Episiotomy is a surgical incision performed during the delivery process to expand the vaginal opening in order to reduce the risk of lacerations of the posterior wall and severe perineal lacerations (3rd or 4th degree) to avoid injury to the pelvic floor and facilitate the birth of the baby [6, 7]. It can provide enough space to allow for assisted deliveries with forceps or vacuums to shorten labor and reduce pain [8, 9]. However, with routine use of episiotomy, the rate of unnecessary perineal tear is increased. Studies have shown that the routine use of episiotomy is associated with a higher prevalence of posterior wall perineal tear and severe perineal tear [1012]. The potential long-term complications of episiotomy include dyspareunia, anorectal dysfunction and sexual dysfunction [13]. Therefore, routine episiotomy rates in Western developed countries have dropped from 70 to 15% since 1983 [14].

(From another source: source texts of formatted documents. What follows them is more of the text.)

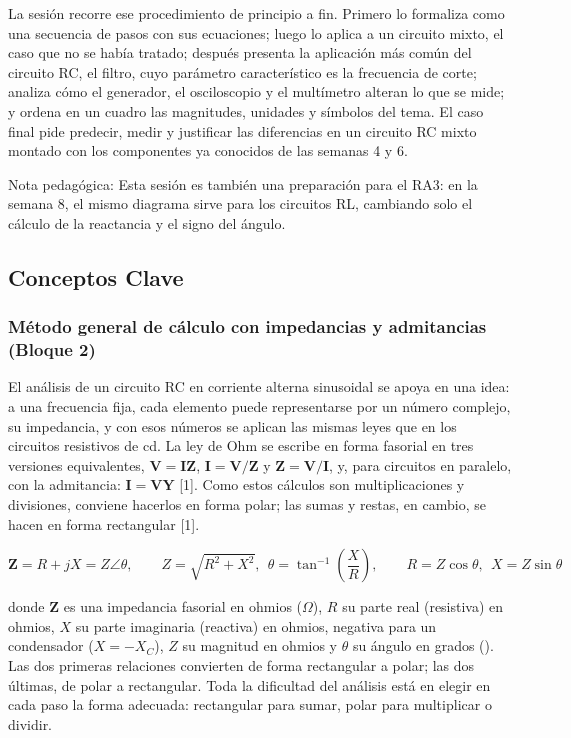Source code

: \documentclass[11pt,letterpaper]{article}
\begin{document}
La sesión recorre ese procedimiento de principio a fin. Primero lo formaliza como una secuencia de pasos con sus ecuaciones; luego lo aplica a un circuito mixto, el caso que no se había tratado; después presenta la aplicación más común del circuito RC, el filtro, cuyo parámetro característico es la frecuencia de corte; analiza cómo el generador, el osciloscopio y el multímetro alteran lo que se mide; y ordena en un cuadro las magnitudes, unidades y símbolos del tema. El caso final pide predecir, medir y justificar las diferencias en un circuito RC mixto montado con los componentes ya conocidos de las semanas 4 y 6.

\begin{nota}{Nota pedagógica:}
Esta sesión es también una preparación para el RA3: en la semana 8, el mismo diagrama sirve para los circuitos RL, cambiando solo el cálculo de la reactancia y el signo del ángulo.
\end{nota}

\subsection{Conceptos Clave}

\subsubsection{Método general de cálculo con impedancias y admitancias (Bloque 2)}

El análisis de un circuito RC en corriente alterna sinusoidal se apoya en una idea: a una frecuencia fija, cada elemento puede representarse por un número complejo, su impedancia, y con esos números se aplican las mismas leyes que en los circuitos resistivos de cd. La ley de Ohm se escribe en forma fasorial en tres versiones equivalentes, $\mathbf{V} = \mathbf{I}\mathbf{Z}$, $\mathbf{I} = \mathbf{V}/\mathbf{Z}$ y $\mathbf{Z} = \mathbf{V}/\mathbf{I}$, y, para circuitos en paralelo, con la admitancia: $\mathbf{I} = \mathbf{V}\mathbf{Y}$ [1]. Como estos cálculos son multiplicaciones y divisiones, conviene hacerlos en forma polar; las sumas y restas, en cambio, se hacen en forma rectangular [1].

\begin{equation}
  \mathbf{Z} = R + jX = Z\angle\theta, \qquad Z = \sqrt{R^{2} + X^{2}},\ \ \theta = \tan^{-1}\!\left(\frac{X}{R}\right), \qquad R = Z\cos\theta,\ \ X = Z\sin\theta
\end{equation}

donde $\mathbf{Z}$ es una impedancia fasorial en ohmios (\ensuremath{\Omega}), $R$ su parte real (resistiva) en ohmios, $X$ su parte imaginaria (reactiva) en ohmios, negativa para un condensador ($X = -X_C$), $Z$ su magnitud en ohmios y $\theta$ su ángulo en grados (\textdegree{}). Las dos primeras relaciones convierten de forma rectangular a polar; las dos últimas, de polar a rectangular. Toda la dificultad del análisis está en elegir en cada paso la forma adecuada: rectangular para sumar, polar para multiplicar o dividir.
\end{document}

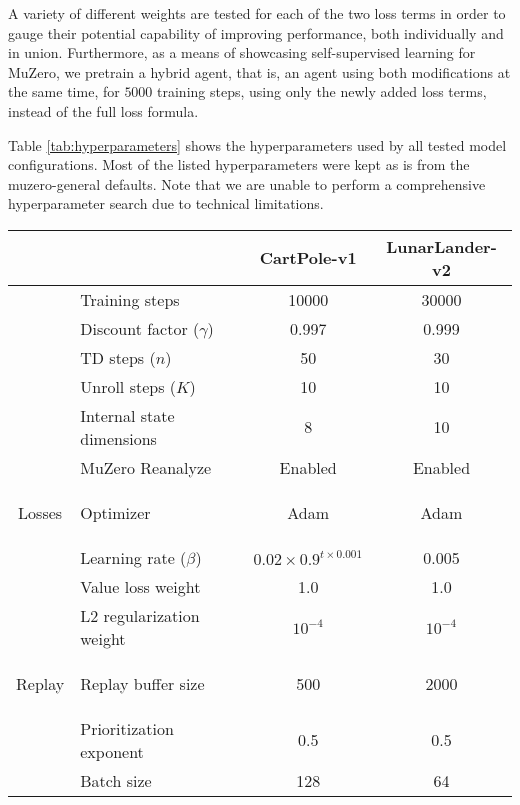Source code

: A variety of different weights are tested for each of the two loss terms in order to gauge their potential capability of improving performance, both individually and in union. Furthermore, as a means of showcasing self-supervised learning for MuZero, we pretrain a hybrid agent, that is, an agent using both modifications at the same time, for $5000$ training steps, using only the newly added loss terms, instead of the full loss formula.

Table \ref{tab:hyperparameters} shows the hyperparameters used by all tested model configurations. Most of the listed hyperparameters were kept as is from the muzero-general defaults. Note that we are unable to perform a comprehensive hyperparameter search due to technical limitations.
\begin{table}[ht]
    \centering
    \begin{tabular}{|c|l||c|c|}
        \hline
        & & CartPole-v1 & LunarLander-v2 \\
        \hline\hline

        & Training steps & 10000 & 30000 \\
        \cline{2-4}
        & Discount factor ($\gamma$) & 0.997 & 0.999 \\
        \cline{2-4}
        & TD steps ($n$) & 50 & 30 \\
        \cline{2-4}
        & Unroll steps ($K$) & 10 & 10 \\
        \cline{2-4}
        & Internal state dimensions & 8 & 10 \\
        \cline{2-4}
        & MuZero Reanalyze & Enabled & Enabled \\

        \hline

        \multirow{4.1}{*}{\begin{sideways}Losses\end{sideways}} & Optimizer & Adam & Adam \\
        \cline{2-4}
        & Learning rate ($\beta$) & $0.02 \times 0.9^{t \times 0.001}$ & 0.005 \\
        \cline{2-4}
        & Value loss weight & 1.0 & 1.0 \\
        \cline{2-4}
        & L2 regularization weight & $10^{-4}$ & $10^{-4}$ \\

        \hline

        \multirow{3.2}{*}{\begin{sideways}Replay\end{sideways}} & Replay buffer size & 500 & 2000 \\
        \cline{2-4}
        & Prioritization exponent & 0.5 & 0.5 \\
        \cline{2-4}
        & Batch size & 128 & 64 \\


\end{tabular}
\end{table}
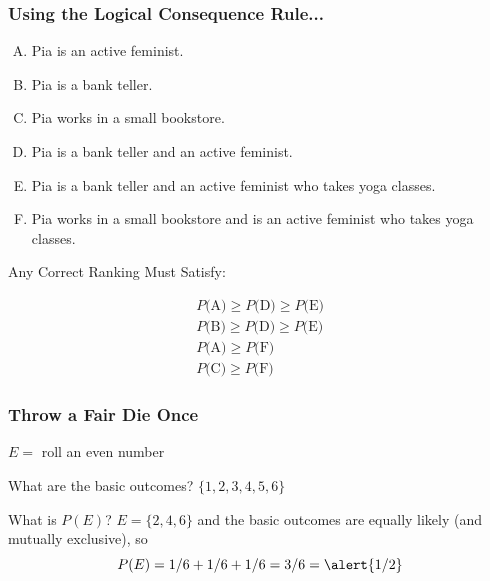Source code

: \documentclass{beamer}
\begin{document}
\begin{frame}
\frametitle{Using the Logical Consequence Rule...}
 \footnotesize
		\begin{enumerate}[(A)]
			\item Pia is an active feminist.
			\item Pia is a bank teller.
			\item Pia works in a small bookstore.
			\item Pia is a bank teller and an active feminist.
			\item Pia is a bank teller and an active feminist who takes yoga classes.
			\item Pia works in a small bookstore and is an active feminist who takes yoga classes.
		\end{enumerate}
\begin{alertblock}{Any Correct Ranking Must Satisfy:}\end{alertblock}
\begin{eqnarray*}
P\mbox{(A)}\geq P\mbox{(D)}\geq P\mbox{(E)}\\
P\mbox{(B)}\geq P\mbox{(D)}\geq P\mbox{(E)}\\
P\mbox{(A)}\geq P\mbox{(F)}\\
P\mbox{(C)}\geq P\mbox{(F)}
\end{eqnarray*}
\end{frame}
\begin{frame}
\frametitle{Throw a Fair Die Once}
\begin{block}{$E = $ roll an even number}
\end{block}
\begin{block}{What are the basic outcomes?}
$\{1,2,3,4,5,6\}$
\end{block}\pause
\begin{block}{What is $P(E)$? }\pause
$E = \{2,4,6\}$ and the basic outcomes are equally likely (and mutually exclusive), so 
	$$P(E) = 1/6 + 1/6 + 1/6 = 3/6 = \alert{1/2}$$
\end{block}

\end{frame}
\end{document}
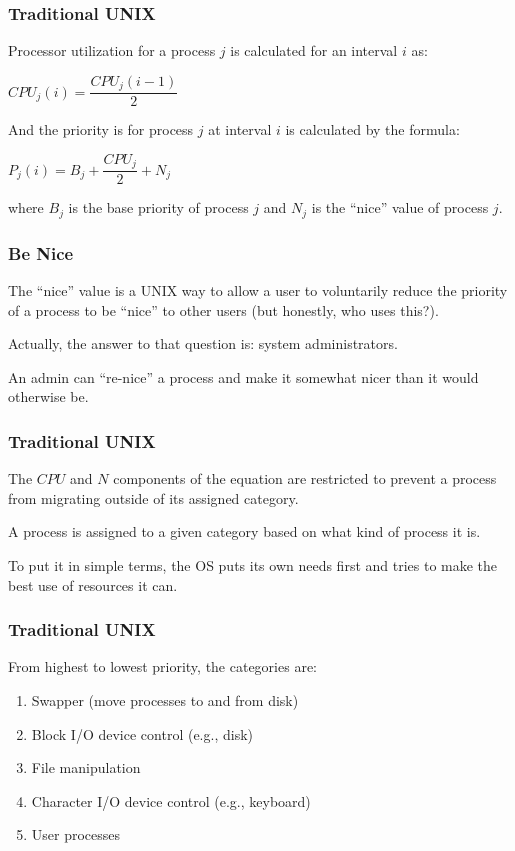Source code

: \begin{frame}
\frametitle{Traditional UNIX}

Processor utilization for a process $j$ is calculated for an interval $i$ as:

\begin{center}
$CPU_{j}(i) = \dfrac{CPU_{j}(i - 1)}{2}$
\end{center}

And the priority is for process $j$ at interval $i$ is calculated by the formula:

\begin{center}
$P_{j}(i) = B_{j} + \dfrac{CPU_{j}}{2} + N_{j}$
\end{center}

where $B_{j}$ is the base priority of process $j$ and $N_{j}$ is the ``nice'' value of process $j$.


\end{frame}

\begin{frame}
\frametitle{Be Nice}

The ``nice'' value is a UNIX way to allow a user to voluntarily reduce the priority of a process to be ``nice'' to other users (but honestly, who uses this?).

Actually, the answer to that question is: system administrators. 

An admin can ``re-nice'' a process and make it somewhat nicer than it would otherwise be.


\end{frame}

\begin{frame}
\frametitle{Traditional UNIX}

The $CPU$ and $N$ components of the equation are restricted to prevent a process from migrating outside of its assigned category. 

A process is assigned to a given category based on what kind of process it is. 

To put it in simple terms, the OS puts its own needs first and tries to make the best use of resources it can.


\end{frame}

\begin{frame}
\frametitle{Traditional UNIX}

From highest to lowest priority, the categories are:

\begin{enumerate}
	\item Swapper (move processes to and from disk)
	\item Block I/O device control (e.g., disk)
	\item File manipulation
	\item Character I/O device control (e.g., keyboard)
	\item User processes
\end{enumerate}



\end{frame}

To better refine the use of episiotomy, selective use of episiotomy was advocated. Several studies have shown that selective use of episiotomy was preferable to routine episiotomy [15] with respect to the risk of lacerations of the posterior wall and unnecessary perineal lacerations [16]. However, in places where marked reduction in the rate of episiotomy was achieved, there was an increase in the occurrence of severe perineal lacerations [17]. Ethnicity may play a role in the long term effects of perineal injury as described by Abdool [18]. The perineal tear is closely related not only to the size and the position of the fetus, and the size of the pelvis of the woman, but also to the conditions of the perineal-associated muscles and ligaments. Whether selective use of episiotomy is better than routine use of episiotomy has not been systematically assessed in different ethnic groups worldwide.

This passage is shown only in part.